Meanwhile, centrist parties displayed less emphasis on global solidarity. The Liberal (Folk) Party sought for Sweden to join NATO, and it supported immigration but not mother-tongue education: “Work, self-support and Swedish [language] are the key to integration. Sweden will be a country where we take advantage of the potential and motivation of people with foreign backgrounds” (FP, 2011b). The Centre Party similarly supported “freedom, democracy and human rights” but sought to eliminate special supports for immigrants and instead “ensure that all basic policies are more inclusive” (CP, 2011b: 1).
The centre-right parties put comparatively greater focus on security, defence and threats. The Christian Democratic Party supported advancing “a market economy that respects the environment and social factors, and that combines freedom and security” (CD, 2011a). The party also favoured “carrying out more deportations” of migrants and having “more detention centers” (CD, 2020). The Conservative (Moderate) Party emphasized protecting the “world order that prevailed during the post-war period,” safeguarding “Sweden's security, freedom and independence” and defending “Sweden's various interests in the international arena” (MP, 2020). The party also took a more selective position on immigration: “Nobody has the right to ask a country to provide for them if they lack a legitimate need for protection” (MP, 2011b: 38).
Lastly, the far-right Sweden Democrats opposed most forms of immigration, calling for “a safe and protected border to keep organized crime, human trafficking and terrorism away” while supporting forms of international co-operation that “puts the conditions for Swedish workers and taxpayers first” (SWD, 2020b). To sum up, in this domain, parties on the right were more nationalistic, emphasizing defence and security (of status quo arrangements), which would protect/sustain existing power concentrations. By contrast, parties on the left were more supportive of diffusing economic and political power to immigrants, foreigners, women, the environment and future generations.
Social policy and the welfare state
On social policy and the welfare state, as expected, leftist parties focused heavily on diffusing power. Sweden's Left Party championed both free universal education and curriculum reform to support power diffusion by promoting equality and “societal” democratization (LP, 2011: 23). Strongly contesting “racism” and “patriarchy,” the Left Party insisted that no one should be excluded from Sweden's generous welfare policies. Centre-left parties also supported reducing power disparities via welfare financing from general taxation. The Social Democratic Party emphasized welfare universality, “stopping the pursuit of profit in welfare” (SDP, 2020b) and upholding “values of solidarity, compassion, justice and equality” (SDP, 2011d).
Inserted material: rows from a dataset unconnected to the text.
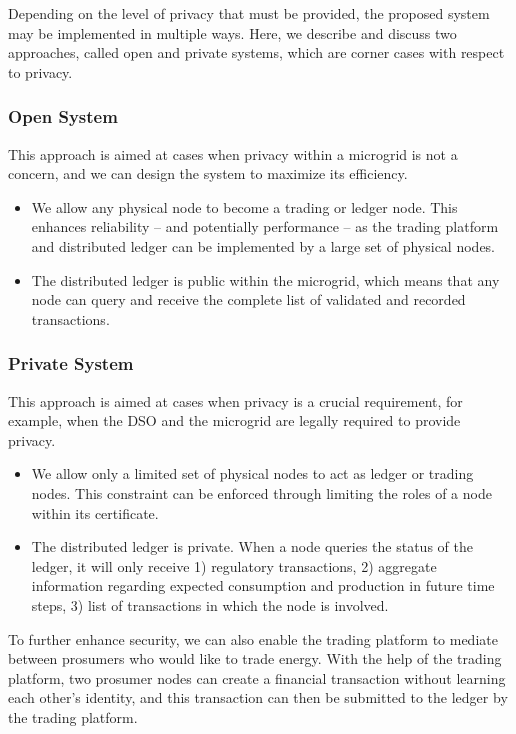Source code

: \documentclass[sigconf]{acmart}
\begin{document}
Depending on the level of privacy that must be provided, the proposed system may be implemented in multiple ways.
Here, we describe and discuss two approaches, called open and private systems, which are corner cases with respect to privacy.

\subsubsection{Open System}
This approach is aimed at cases when privacy within a microgrid is not a concern, and we can design the system to maximize its efficiency.
\begin{itemize}
\item We allow any physical node to become a trading or ledger node. This enhances reliability -- and potentially performance -- as the trading platform and distributed ledger can be implemented by a large set of physical nodes.
\item The distributed ledger is public within the microgrid, which means that any node can query and receive the complete list of validated and recorded transactions.
\end{itemize}

\subsubsection{Private System}
This approach is aimed at cases when privacy is a crucial requirement, for example, when the DSO and the microgrid are legally required to provide privacy.
\begin{itemize}
\item We allow only a limited set of physical nodes to act as ledger or trading nodes. This constraint can be enforced through limiting the roles of a node within its certificate.
\item The distributed ledger is private. When a node queries the status of the ledger, it will only receive 1) regulatory transactions, 2) aggregate information regarding expected consumption and production in future time steps, 3) list of transactions in which the node is involved.
\end{itemize}
To further enhance security, we can also enable the trading platform to mediate between prosumers who would like to trade energy. With the help of the trading platform, two prosumer nodes can create a financial transaction without learning each other's identity, and this transaction can then be submitted to the ledger by the trading platform.
\end{document}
With power diffusion across generations and genders in mind, the party prioritized becoming “the world's best country for children” (SDP, 2011e), “best country in which to grow old” (SDP, 2011f) and for “parents to make more or less equal use of the parental insurance scheme” (SPD, 2011e). Inter-generational and gender-based power diffusion was likewise supported by the Green Party, as was respect for many kinds of diversity, including LGBTQ lifestyles: “The welfare state's security system must be inclusive, general and robust” (GP, 2020).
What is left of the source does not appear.